Load some samples onto your pads and start jamming.

The Akai MPC series of sampler workstations, originally designed by electronic drum guru Roger Linn, are instruments of legend in the hip-hop community. Their responsive pads and classic swing grooves made them perfect for beat-makers, who would dissect samples from records, map them out across the pads, then sequence patterns on the fly.

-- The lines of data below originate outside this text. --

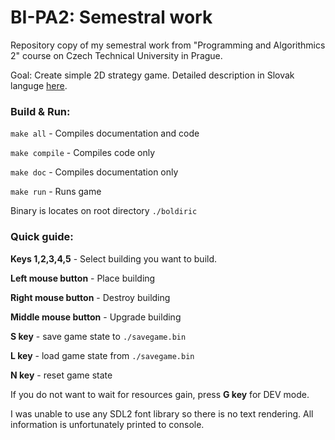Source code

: # BI-PA2: Semestral work

Repository copy of my semestral work from "Programming and Algorithmics 2" course on Czech Technical University in Prague.

Goal: Create simple 2D strategy game. Detailed description in Slovak languge [here](https://github.com/Richardds/CTU_BI-PA2_SemestralWork/blob/master/zadani.txt).

### Build & Run:

`make all` - Compiles documentation and code

`make compile` - Compiles code only

`make doc` - Compiles documentation only

`make run` - Runs game

Binary is locates on root directory `./boldiric`

### Quick guide:

**Keys 1,2,3,4,5** - Select building you want to build.

**Left mouse button** - Place building

**Right mouse button** - Destroy building

**Middle mouse button** - Upgrade building

**S key** - save game state to `./savegame.bin`

**L key** - load game state from `./savegame.bin`

**N key** - reset game state

If you do not want to wait for resources gain, press **G key** for DEV mode.

I was unable to use any SDL2 font library so there is no text rendering. All information is unfortunately printed to console.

This type of pad-based jamming can be replicated with a regular drum sampler plugin. Begin by mapping out a handful of melodic samples over different pads, then tune and roughly level each one. By punching out riff ideas with a MIDI keyboard or pad controller, a basic combination of samples can be auditioned in time with your beat and bass groove. Each sample can be reversed, enveloped or edited individually. If any samples don't fit the bill, simply scroll through your samples folder to find another.

With the accompanying audio examples, you'll hear our basic groove and piano stabs slowly develop into a collage of keys, vocal chops and samples.

Step 1: A stuttering, sample-based hook would suit this bare hip-hop groove, so we open a drum sampler (NI's Battery 4) and load a selection of stab samples across several pads. Our sampler's mixer channel is sent to a short reverb, which will place the sounds in the same 'room'.

Step 2: It's quick and easy to come across a starting point for a riff, simply by cycling through sounds in our samples folder while jamming notes on a MIDI keyboard. A few basic piano stabs are recorded in, with a longer harp sample slotting in between.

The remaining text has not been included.